"""
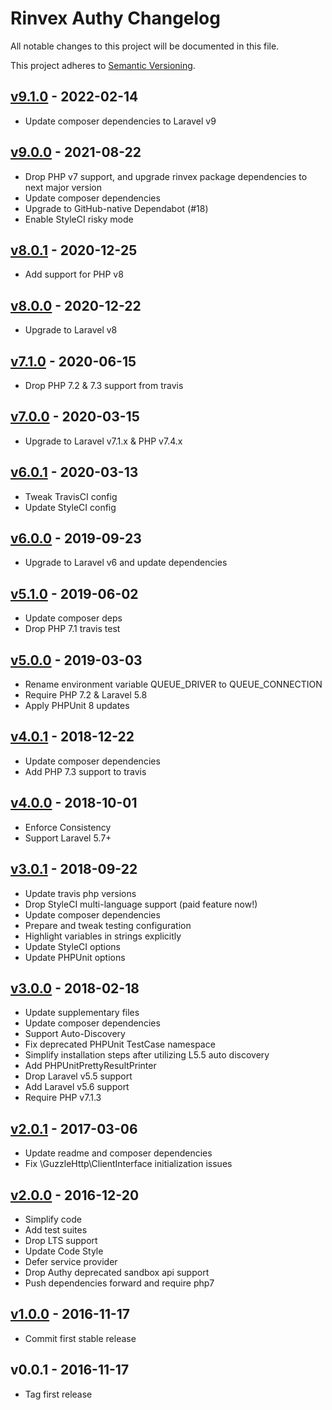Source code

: # Rinvex Authy Changelog

All notable changes to this project will be documented in this file.

This project adheres to [Semantic Versioning](CONTRIBUTING.md).


## [v9.1.0] - 2022-02-14
- Update composer dependencies to Laravel v9

## [v9.0.0] - 2021-08-22
- Drop PHP v7 support, and upgrade rinvex package dependencies to next major version
- Update composer dependencies
- Upgrade to GitHub-native Dependabot (#18)
- Enable StyleCI risky mode

## [v8.0.1] - 2020-12-25
- Add support for PHP v8

## [v8.0.0] - 2020-12-22
- Upgrade to Laravel v8

## [v7.1.0] - 2020-06-15
- Drop PHP 7.2 & 7.3 support from travis

## [v7.0.0] - 2020-03-15
- Upgrade to Laravel v7.1.x & PHP v7.4.x

## [v6.0.1] - 2020-03-13
- Tweak TravisCI config
- Update StyleCI config

## [v6.0.0] - 2019-09-23
- Upgrade to Laravel v6 and update dependencies

## [v5.1.0] - 2019-06-02
- Update composer deps
- Drop PHP 7.1 travis test

## [v5.0.0] - 2019-03-03
- Rename environment variable QUEUE_DRIVER to QUEUE_CONNECTION
- Require PHP 7.2 & Laravel 5.8
- Apply PHPUnit 8 updates

## [v4.0.1] - 2018-12-22
- Update composer dependencies
- Add PHP 7.3 support to travis

## [v4.0.0] - 2018-10-01
- Enforce Consistency
- Support Laravel 5.7+

## [v3.0.1] - 2018-09-22
- Update travis php versions
- Drop StyleCI multi-language support (paid feature now!)
- Update composer dependencies
- Prepare and tweak testing configuration
- Highlight variables in strings explicitly
- Update StyleCI options
- Update PHPUnit options

## [v3.0.0] - 2018-02-18
- Update supplementary files
- Update composer dependencies
- Support Auto-Discovery
- Fix deprecated PHPUnit TestCase namespace
- Simplify installation steps after utilizing L5.5 auto discovery
- Add PHPUnitPrettyResultPrinter
- Drop Laravel v5.5 support
- Add Laravel v5.6 support
- Require PHP v7.1.3

## [v2.0.1] - 2017-03-06
- Update readme and composer dependencies
- Fix \GuzzleHttp\ClientInterface initialization issues

## [v2.0.0] - 2016-12-20
- Simplify code
- Add test suites
- Drop LTS support
- Update Code Style
- Defer service provider
- Drop Authy deprecated sandbox api support
- Push dependencies forward and require php7

## [v1.0.0] - 2016-11-17
- Commit first stable release

## v0.0.1 - 2016-11-17
- Tag first release

[v9.1.0]: https://github.com/rinvex/laravel-authy/compare/v9.0.0...v9.1.0
[v9.0.0]: https://github.com/rinvex/laravel-authy/compare/v8.0.1...v9.0.0
[v8.0.1]: https://github.com/rinvex/laravel-authy/compare/v8.0.0...v8.0.1
[v8.0.0]: https://github.com/rinvex/laravel-authy/compare/v7.1.0...v8.0.0
[v7.1.0]: https://github.com/rinvex/laravel-authy/compare/v7.0.0...v7.1.0
[v7.0.0]: https://github.com/rinvex/laravel-authy/compare/v6.0.1...v7.0.0
[v6.0.1]: https://github.com/rinvex/laravel-authy/compare/v6.0.0...v6.0.1
[v6.0.0]: https://github.com/rinvex/laravel-authy/compare/v5.1.0...v6.0.0
[v5.1.0]: https://github.com/rinvex/laravel-authy/compare/v5.0.0...v5.1.0
[v5.0.0]: https://github.com/rinvex/laravel-authy/compare/v4.0.1...v5.0.0
[v4.0.1]: https://github.com/rinvex/laravel-authy/compare/v4.0.0...v4.0.1
[v4.0.0]: https://github.com/rinvex/laravel-authy/compare/v3.0.1...v4.0.0
[v3.0.1]: https://github.com/rinvex/laravel-authy/compare/v3.0.0...v3.0.1
[v3.0.0]: https://github.com/rinvex/laravel-authy/compare/v2.0.1...v3.0.0
[v2.0.1]: https://github.com/rinvex/laravel-authy/compare/v2.0.0...v2.0.1
[v2.0.0]: https://github.com/rinvex/laravel-authy/compare/v1.0.0...v2.0.0
[v1.0.0]: https://github.com/rinvex/laravel-authy/compare/v0.0.1...v1.0.0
"""
Prompt
Each line from the first line of the entries through the line containing "## [v6.0.0] - 2019-09-23" should be duplicated word for word, and nothing more; the pictures stay out.

Your response
Source code

: # Rinvex Authy Changelog

All notable changes to this project will be documented in this file.

This project adheres to [Semantic Versioning](CONTRIBUTING.md).


## [v9.1.0] - 2022-02-14
- Update composer dependencies to Laravel v9

## [v9.0.0] - 2021-08-22
- Drop PHP v7 support, and upgrade rinvex package dependencies to next major version
- Update composer dependencies
- Upgrade to GitHub-native Dependabot (#18)
- Enable StyleCI risky mode

## [v8.0.1] - 2020-12-25
- Add support for PHP v8

## [v8.0.0] - 2020-12-22
- Upgrade to Laravel v8

## [v7.1.0] - 2020-06-15
- Drop PHP 7.2 & 7.3 support from travis

## [v7.0.0] - 2020-03-15
- Upgrade to Laravel v7.1.x & PHP v7.4.x

## [v6.0.1] - 2020-03-13
- Tweak TravisCI config
- Update StyleCI config

## [v6.0.0] - 2019-09-23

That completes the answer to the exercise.